Every line in the records below between the one holding "# Worshipful Problem Solving" and the one holding "The subject is", inclusive, is to be set down exactly; all other lines are to be left out.

- - - -

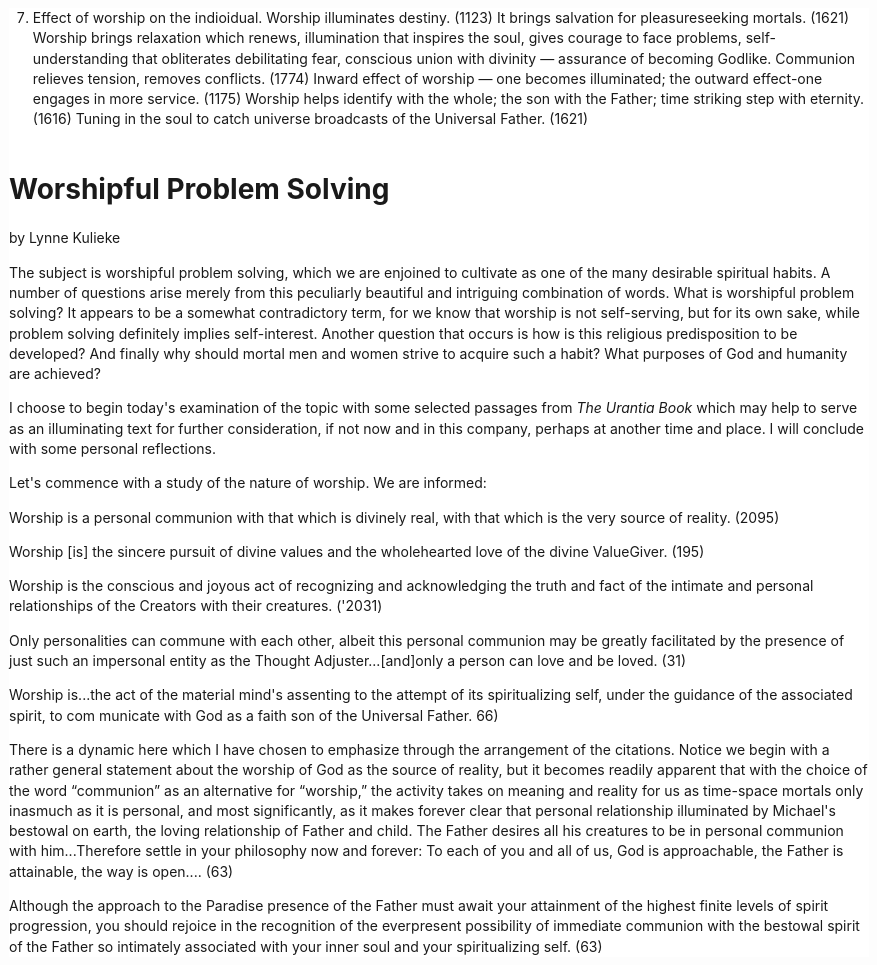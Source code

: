 7. Effect of worship on the indioidual. Worship illuminates destiny. (1123) It brings salvation for pleasureseeking mortals. (1621) Worship brings relaxation which renews, illumination that inspires the soul, gives courage to face problems, self-understanding that obliterates debilitating fear, conscious union with divinity — assurance of becoming Godlike. Communion relieves tension, removes conflicts. (1774) Inward effect of worship — one becomes illuminated; the outward effect-one engages in more service. (1175) Worship helps identify with the whole; the son with the Father; time striking step with eternity. (1616) Tuning in the soul to catch universe broadcasts of the Universal Father. (1621)

# Worshipful Problem Solving 

by Lynne Kulieke

The subject is worshipful problem solving, which we are enjoined to cultivate as one of the many desirable spiritual habits. A number of questions arise merely from this peculiarly beautiful and intriguing combination of words. What is worshipful problem solving? It appears to be a somewhat contradictory term, for we know that worship is not self-serving, but for its own sake, while problem solving definitely implies self-interest. Another question that occurs is how is this religious predisposition to be developed? And finally why should mortal men and women strive to acquire such a habit? What purposes of God and humanity are achieved?

I choose to begin today's examination of the topic with some selected passages from _The Urantia Book_ which may help to serve as an illuminating text for further consideration, if not now and in this company, perhaps at another time and place. I will conclude with some personal reflections.

Let's commence with a study of the nature of worship. We are informed:

Worship is a personal communion with that which is divinely real, with that which is the very source of reality. (2095)

Worship [is] the sincere pursuit of divine values and the wholehearted love of the divine ValueGiver. (195)

Worship is the conscious and joyous act of recognizing and acknowledging the truth and fact of the intimate and personal relationships of the Creators with their creatures. ('2031)

Only personalities can commune with each other, albeit this personal communion may be greatly facilitated by the presence of just such an impersonal entity as the Thought Adjuster...[and]only a person can love and be loved. (31)

Worship is...the act of the material mind's assenting to the attempt of its spiritualizing self, under the guidance of the associated spirit, to com municate with God as a faith son of the Universal Father.  66)

There is a dynamic here which I have chosen to emphasize through the arrangement of the citations. Notice we begin with a rather general statement about the worship of God as the source of reality, but it becomes readily apparent that with the choice of the word “communion” as an alternative for “worship,” the activity takes on meaning and reality for us as time-space mortals only inasmuch as it is personal, and most significantly, as it makes forever clear that personal relationship illuminated by Michael's bestowal on earth, the loving relationship of Father and child.
The Father desires all his creatures to be in personal communion with him...Therefore settle in your philosophy now and forever: To each of you and all of us, God is approachable, the Father is attainable, the way is open.... (63)

Although the approach to the Paradise presence of the Father must await your attainment of the highest finite levels of spirit progression, you should rejoice in the recognition of the everpresent possibility of immediate communion with the bestowal spirit of the Father so intimately associated with your inner soul and your spiritualizing self. (63)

- - - -

* Answer box *
# Worshipful Problem Solving 

by Lynne Kulieke

The subject is worshipful problem solving, which we are enjoined to cultivate as one of the many desirable spiritual habits. A number of questions arise merely from this peculiarly beautiful and intriguing combination of words. What is worshipful problem solving? It appears to be a somewhat contradictory term, for we know that worship is not self-serving, but for its own sake, while problem solving definitely implies self-interest. Another question that occurs is how is this religious predisposition to be developed? And finally why should mortal men and women strive to acquire such a habit? What purposes of God and humanity are achieved?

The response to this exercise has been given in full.